Caro Sindaco Alemanno Benvenuto a Roma !!! Leggo al ritorno dalle vacanze estive la sua “preoccupazione” riguardo la mancanza di agenti da destinare al controllo del territorio e la scarsità delle volanti dovuto all’impiego delle modeste risorse in scorte e servizi vari.

Come anticipato prima la mia risposta è “Benvenuto a Roma !”.

Il problema è serio e va avanti da anni , trovo ridicolo che improvvisamente si scopra l’acqua calda.

La faccenda ha due aspetti uno politico e l’altro se vogliamo, gestionale.

In primis vorrei sapere quanti “suoi” colleghi politici sono disposti a cedere lo status di “vip con la scorta” considerando che in Italia “tale prebenda” la vuole pure Corona per andare in discoteca (per la cronaca il premier britannico Cameron è andato in vacanza in Spagna con un volo low cost).

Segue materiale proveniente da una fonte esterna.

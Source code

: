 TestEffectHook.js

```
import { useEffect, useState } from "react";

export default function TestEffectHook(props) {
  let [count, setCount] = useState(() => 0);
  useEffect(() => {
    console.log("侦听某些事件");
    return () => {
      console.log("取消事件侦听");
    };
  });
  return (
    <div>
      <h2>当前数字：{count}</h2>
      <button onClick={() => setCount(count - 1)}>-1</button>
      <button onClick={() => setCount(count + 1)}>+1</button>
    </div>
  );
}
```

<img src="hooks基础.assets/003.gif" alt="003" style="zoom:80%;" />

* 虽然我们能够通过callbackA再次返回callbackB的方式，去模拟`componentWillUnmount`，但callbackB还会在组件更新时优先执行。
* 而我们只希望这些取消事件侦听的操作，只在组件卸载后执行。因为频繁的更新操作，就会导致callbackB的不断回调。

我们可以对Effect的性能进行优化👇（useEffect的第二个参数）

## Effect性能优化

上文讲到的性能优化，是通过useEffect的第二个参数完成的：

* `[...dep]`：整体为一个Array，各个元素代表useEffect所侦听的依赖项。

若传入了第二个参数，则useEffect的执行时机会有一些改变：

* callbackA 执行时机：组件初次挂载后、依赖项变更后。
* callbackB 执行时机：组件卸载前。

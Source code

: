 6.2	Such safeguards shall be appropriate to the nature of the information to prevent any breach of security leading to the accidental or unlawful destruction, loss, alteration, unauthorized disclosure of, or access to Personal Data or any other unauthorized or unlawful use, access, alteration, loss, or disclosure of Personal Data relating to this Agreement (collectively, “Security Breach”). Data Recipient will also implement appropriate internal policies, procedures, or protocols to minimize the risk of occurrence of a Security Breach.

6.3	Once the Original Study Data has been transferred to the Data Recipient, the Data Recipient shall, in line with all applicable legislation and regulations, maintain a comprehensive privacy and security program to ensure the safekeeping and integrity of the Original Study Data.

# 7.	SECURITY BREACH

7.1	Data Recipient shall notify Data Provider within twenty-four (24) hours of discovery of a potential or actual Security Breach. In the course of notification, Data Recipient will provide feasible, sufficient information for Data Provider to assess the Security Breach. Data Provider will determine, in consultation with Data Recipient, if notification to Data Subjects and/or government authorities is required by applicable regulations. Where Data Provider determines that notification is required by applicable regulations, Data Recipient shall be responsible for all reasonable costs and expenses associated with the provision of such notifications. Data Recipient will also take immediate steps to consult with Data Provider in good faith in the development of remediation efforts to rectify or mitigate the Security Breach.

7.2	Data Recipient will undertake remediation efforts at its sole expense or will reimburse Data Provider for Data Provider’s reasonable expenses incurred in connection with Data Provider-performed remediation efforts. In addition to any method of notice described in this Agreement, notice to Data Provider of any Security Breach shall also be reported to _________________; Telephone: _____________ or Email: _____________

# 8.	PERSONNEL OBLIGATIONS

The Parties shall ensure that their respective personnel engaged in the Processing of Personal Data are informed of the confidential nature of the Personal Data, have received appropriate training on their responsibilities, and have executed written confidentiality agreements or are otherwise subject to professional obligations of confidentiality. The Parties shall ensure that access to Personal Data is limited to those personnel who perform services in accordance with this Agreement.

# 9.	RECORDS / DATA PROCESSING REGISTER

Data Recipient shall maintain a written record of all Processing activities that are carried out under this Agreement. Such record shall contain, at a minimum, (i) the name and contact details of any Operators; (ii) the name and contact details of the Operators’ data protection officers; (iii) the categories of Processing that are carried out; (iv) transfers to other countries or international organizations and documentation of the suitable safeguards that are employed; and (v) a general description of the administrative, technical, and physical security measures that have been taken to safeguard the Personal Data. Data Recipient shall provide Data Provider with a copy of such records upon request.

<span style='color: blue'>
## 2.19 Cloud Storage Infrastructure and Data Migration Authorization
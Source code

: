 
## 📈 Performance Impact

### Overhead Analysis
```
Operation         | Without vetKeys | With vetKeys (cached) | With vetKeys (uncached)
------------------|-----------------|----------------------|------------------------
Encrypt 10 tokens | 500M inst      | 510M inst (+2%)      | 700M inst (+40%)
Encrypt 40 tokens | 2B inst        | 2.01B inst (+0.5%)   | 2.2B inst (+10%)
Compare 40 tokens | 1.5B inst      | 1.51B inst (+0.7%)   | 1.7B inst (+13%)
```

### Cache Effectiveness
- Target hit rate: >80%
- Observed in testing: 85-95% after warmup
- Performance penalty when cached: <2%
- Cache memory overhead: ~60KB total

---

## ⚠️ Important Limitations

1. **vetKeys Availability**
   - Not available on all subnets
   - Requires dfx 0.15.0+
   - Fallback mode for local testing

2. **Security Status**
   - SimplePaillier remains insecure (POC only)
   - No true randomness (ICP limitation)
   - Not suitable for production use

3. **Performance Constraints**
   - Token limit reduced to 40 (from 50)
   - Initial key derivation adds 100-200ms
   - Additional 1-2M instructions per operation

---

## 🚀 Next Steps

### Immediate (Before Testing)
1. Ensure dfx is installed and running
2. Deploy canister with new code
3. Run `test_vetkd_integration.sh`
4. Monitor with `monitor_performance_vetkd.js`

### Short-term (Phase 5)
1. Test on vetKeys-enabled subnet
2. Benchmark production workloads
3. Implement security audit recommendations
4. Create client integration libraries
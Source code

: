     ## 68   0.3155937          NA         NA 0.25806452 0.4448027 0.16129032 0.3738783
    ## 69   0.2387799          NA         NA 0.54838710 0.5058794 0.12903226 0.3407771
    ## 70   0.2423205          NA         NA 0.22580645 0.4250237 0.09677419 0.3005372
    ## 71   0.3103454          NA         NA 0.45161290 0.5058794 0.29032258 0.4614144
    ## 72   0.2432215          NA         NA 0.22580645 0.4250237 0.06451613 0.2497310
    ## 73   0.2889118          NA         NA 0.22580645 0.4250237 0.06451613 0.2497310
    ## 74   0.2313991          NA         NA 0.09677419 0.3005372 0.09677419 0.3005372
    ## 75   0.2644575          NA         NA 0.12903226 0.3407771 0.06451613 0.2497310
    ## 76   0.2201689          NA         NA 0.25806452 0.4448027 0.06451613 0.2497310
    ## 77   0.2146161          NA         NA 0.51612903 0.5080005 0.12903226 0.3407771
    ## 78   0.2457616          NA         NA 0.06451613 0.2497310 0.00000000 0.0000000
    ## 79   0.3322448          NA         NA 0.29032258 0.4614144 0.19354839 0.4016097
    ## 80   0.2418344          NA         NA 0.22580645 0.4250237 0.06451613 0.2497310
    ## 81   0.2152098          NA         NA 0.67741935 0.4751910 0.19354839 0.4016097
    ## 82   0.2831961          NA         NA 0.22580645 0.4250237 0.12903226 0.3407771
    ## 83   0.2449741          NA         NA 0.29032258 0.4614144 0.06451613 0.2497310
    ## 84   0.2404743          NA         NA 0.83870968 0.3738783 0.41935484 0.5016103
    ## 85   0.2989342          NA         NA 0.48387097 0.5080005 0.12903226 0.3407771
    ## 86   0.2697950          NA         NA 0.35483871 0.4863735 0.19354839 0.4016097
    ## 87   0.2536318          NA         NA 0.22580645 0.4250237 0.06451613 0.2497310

Conosco molti poliziotti e le posso garantire che (purtroppo) il 70 % di loro farebbero a gara per entrare nella scorta del “politico di turno”. Significa accedere a tutta una serie di privilegi (diretti e non), che nella nostra italietta “contano”. Anzitutto straordinari fissi, e tutta una serie di “benefit”, ma soprattutto feste esclusive, reti di rapporti, entrate gratis allo stadio,vacanze importanti, etc. etc. e poi perchè rischiare una pistolettata a Tor Bella Monaca in volante quando al massimo posso essere colpito da una busta di escrementi a Piazza del Parlamento?

Hanno ragione i sindacati quando dicono che devono essere premiate le forze dell’ordine che sono “per strada” e non coloro che sono al “servizio del potere” ma come Lei ben sa “il potere è autoreferenziale” e quindi tende a tutelare i propri interessi e non quelli dei cittadini.

Mi permetto di darLe anche un suggerimento da far pervenire al Ministro Maroni, non perchè io sia particolarmente intelligente ma perchè semplicemte ho visto le cose come funzionano negli altri paesi. Inanzitutto si cominci con sostituire il personale amministrativo nei commissariati e al ministero dell’interno con dipendenti pubblici “civili”,in modo da recuperare “risorse”.

Poi si proceda con il creare un dipartimentento addetto alle funzioni di scorta e sorveglianza destinati ai “palazzi del potere” indipendente dalla Questura di Roma ma soprattutto con un budget proprio che gravi direttamente sui capitoli di bilancio di Camera e Senato.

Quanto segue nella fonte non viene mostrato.